Supplied data:
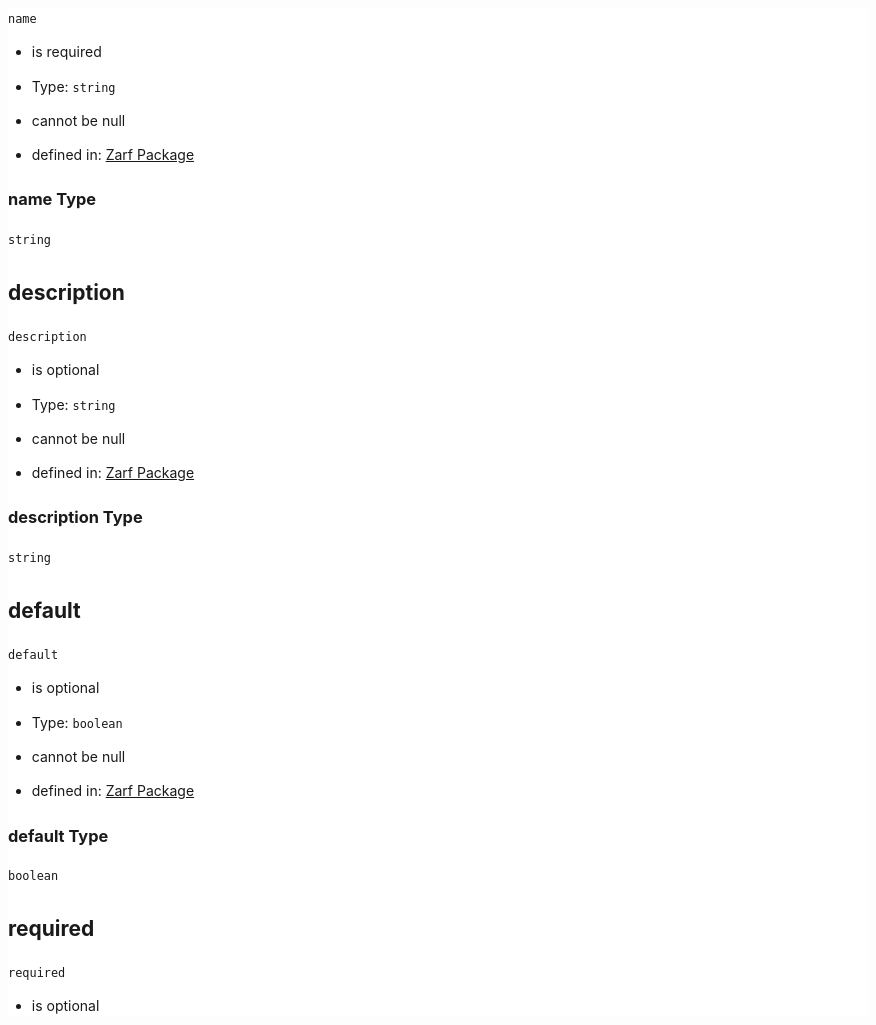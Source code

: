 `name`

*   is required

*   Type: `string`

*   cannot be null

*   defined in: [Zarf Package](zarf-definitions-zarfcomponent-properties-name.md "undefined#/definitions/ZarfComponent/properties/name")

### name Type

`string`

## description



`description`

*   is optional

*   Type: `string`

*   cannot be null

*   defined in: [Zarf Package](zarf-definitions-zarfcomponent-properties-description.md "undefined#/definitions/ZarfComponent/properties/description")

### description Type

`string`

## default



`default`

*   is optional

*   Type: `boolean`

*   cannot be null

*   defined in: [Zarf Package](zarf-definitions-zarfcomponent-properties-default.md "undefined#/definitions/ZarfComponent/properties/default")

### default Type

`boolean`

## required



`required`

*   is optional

---

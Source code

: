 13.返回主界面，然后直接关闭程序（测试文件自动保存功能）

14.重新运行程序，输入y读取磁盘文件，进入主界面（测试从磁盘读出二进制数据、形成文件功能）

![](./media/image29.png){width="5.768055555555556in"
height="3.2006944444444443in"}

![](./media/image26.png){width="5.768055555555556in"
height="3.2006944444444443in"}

Problem details: Show every line above in which the word "zarfcomponent" is found.

Result for this task:
*   defined in: [Zarf Package](zarf-definitions-zarfcomponent-properties-name.md "undefined#/definitions/ZarfComponent/properties/name")
*   defined in: [Zarf Package](zarf-definitions-zarfcomponent-properties-description.md "undefined#/definitions/ZarfComponent/properties/description")
*   defined in: [Zarf Package](zarf-definitions-zarfcomponent-properties-default.md "undefined#/definitions/ZarfComponent/properties/default")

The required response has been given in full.